▶ **Exercise brief**
Could you filter the data below down to the lines that hold the word "mask"?

----- Data for this task

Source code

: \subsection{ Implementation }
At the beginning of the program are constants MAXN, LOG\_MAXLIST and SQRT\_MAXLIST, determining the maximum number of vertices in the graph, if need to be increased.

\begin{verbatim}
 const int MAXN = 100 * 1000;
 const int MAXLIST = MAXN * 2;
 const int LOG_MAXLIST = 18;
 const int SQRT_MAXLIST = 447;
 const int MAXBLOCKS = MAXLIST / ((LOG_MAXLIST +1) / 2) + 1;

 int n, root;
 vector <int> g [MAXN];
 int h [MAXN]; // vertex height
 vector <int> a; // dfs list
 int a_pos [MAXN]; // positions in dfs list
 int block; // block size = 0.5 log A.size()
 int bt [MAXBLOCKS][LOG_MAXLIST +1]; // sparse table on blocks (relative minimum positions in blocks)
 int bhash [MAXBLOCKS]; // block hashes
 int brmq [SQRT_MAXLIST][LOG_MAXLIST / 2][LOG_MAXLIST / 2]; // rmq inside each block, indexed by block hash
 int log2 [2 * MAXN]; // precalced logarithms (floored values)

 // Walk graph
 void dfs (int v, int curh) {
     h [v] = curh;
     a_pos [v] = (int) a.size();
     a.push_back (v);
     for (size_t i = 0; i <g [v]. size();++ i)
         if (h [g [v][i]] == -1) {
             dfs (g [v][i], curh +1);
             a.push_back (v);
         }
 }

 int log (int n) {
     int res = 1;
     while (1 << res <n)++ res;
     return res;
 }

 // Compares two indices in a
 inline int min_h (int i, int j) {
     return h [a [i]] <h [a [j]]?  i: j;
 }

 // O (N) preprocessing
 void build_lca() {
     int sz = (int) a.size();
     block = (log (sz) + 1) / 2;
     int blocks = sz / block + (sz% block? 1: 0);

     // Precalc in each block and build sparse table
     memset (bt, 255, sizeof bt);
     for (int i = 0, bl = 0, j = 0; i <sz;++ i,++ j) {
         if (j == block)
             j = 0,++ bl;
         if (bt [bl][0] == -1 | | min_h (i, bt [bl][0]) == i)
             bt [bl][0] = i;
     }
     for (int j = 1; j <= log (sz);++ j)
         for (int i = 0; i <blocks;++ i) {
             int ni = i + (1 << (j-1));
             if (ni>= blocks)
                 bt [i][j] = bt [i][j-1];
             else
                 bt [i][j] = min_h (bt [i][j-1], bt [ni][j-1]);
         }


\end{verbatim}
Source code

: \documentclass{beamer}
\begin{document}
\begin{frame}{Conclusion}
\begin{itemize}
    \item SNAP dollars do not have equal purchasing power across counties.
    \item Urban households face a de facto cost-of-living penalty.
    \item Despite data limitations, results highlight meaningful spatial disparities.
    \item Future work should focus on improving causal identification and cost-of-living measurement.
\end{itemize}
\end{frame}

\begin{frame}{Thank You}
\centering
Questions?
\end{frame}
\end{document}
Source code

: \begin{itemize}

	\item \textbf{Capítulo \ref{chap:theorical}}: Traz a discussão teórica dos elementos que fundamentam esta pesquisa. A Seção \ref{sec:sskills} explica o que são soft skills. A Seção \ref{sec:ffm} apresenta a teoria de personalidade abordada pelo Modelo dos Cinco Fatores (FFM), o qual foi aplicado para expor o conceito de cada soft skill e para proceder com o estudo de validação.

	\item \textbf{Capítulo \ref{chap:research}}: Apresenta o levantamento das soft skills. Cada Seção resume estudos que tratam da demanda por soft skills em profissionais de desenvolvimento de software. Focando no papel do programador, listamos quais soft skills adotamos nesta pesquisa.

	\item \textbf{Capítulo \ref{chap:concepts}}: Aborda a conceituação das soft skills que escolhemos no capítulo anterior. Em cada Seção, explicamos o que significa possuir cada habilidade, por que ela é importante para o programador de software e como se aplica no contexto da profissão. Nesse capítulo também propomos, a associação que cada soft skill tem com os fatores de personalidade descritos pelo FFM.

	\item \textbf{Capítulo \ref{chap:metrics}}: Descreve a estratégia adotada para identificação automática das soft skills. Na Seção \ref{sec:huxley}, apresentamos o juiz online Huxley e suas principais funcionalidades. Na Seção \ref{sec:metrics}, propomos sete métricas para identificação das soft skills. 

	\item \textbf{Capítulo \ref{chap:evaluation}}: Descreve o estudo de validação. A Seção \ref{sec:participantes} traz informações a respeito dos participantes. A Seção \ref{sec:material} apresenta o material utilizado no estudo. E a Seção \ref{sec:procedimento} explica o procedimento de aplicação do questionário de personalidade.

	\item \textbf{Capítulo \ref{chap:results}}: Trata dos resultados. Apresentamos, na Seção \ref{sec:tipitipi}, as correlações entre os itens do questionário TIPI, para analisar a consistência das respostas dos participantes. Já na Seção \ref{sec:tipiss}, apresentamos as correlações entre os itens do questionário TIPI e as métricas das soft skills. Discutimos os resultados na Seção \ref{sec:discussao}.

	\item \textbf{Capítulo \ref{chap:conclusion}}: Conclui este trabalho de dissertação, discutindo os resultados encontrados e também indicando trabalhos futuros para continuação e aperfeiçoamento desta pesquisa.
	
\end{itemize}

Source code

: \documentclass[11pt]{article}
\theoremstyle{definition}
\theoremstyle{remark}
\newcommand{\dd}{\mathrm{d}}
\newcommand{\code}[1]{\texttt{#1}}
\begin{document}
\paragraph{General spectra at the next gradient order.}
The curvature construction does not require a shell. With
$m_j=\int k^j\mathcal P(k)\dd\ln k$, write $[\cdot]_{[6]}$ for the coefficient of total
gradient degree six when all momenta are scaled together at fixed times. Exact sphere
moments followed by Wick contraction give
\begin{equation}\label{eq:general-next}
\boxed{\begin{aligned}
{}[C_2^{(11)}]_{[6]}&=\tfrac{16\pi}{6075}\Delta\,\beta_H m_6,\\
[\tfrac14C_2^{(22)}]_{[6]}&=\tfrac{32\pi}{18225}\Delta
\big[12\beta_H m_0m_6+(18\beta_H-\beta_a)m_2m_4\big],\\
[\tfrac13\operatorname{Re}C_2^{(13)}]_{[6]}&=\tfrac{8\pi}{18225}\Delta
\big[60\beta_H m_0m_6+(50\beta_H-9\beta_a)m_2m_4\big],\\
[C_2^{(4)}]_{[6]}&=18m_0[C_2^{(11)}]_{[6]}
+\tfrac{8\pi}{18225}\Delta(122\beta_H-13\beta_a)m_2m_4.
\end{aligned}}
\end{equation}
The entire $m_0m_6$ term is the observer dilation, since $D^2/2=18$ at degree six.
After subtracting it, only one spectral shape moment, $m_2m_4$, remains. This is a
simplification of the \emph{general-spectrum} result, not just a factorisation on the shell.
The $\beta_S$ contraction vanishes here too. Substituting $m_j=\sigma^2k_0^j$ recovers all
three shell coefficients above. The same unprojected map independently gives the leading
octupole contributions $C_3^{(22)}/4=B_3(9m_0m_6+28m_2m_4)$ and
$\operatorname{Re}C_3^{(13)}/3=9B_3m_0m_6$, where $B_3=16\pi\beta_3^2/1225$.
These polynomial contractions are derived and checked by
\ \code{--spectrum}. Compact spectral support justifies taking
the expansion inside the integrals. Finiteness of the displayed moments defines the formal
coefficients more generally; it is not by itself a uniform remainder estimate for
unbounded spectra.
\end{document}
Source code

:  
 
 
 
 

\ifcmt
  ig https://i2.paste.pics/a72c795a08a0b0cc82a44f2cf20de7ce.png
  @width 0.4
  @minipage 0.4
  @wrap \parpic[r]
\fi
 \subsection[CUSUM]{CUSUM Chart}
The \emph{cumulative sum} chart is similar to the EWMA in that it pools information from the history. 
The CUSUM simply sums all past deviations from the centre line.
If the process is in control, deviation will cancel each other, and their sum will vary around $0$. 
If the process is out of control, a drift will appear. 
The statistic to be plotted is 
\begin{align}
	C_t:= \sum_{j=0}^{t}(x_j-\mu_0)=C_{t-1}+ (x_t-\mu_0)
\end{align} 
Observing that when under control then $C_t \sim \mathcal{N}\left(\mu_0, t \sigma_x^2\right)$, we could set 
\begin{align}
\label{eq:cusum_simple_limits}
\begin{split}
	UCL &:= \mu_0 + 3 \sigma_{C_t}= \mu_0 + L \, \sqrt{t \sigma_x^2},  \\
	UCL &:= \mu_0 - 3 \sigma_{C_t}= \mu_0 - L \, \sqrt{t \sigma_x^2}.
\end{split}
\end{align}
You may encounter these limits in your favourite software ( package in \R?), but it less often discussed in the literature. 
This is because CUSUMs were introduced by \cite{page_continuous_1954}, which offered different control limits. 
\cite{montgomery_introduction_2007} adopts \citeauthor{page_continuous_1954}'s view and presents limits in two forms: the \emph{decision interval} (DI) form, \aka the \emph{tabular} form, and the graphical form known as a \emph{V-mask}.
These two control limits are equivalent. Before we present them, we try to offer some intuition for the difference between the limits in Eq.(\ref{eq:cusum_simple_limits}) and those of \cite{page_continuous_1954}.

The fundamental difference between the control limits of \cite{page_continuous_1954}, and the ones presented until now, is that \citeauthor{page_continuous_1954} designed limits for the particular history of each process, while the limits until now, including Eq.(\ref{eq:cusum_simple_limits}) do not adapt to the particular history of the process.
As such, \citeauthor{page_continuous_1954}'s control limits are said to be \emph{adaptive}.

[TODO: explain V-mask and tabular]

----------

▶ **Result**
\cite{montgomery_introduction_2007} adopts \citeauthor{page_continuous_1954}'s view and presents limits in two forms: the \emph{decision interval} (DI) form, \aka the \emph{tabular} form, and the graphical form known as a \emph{V-mask}.
[TODO: explain V-mask and tabular]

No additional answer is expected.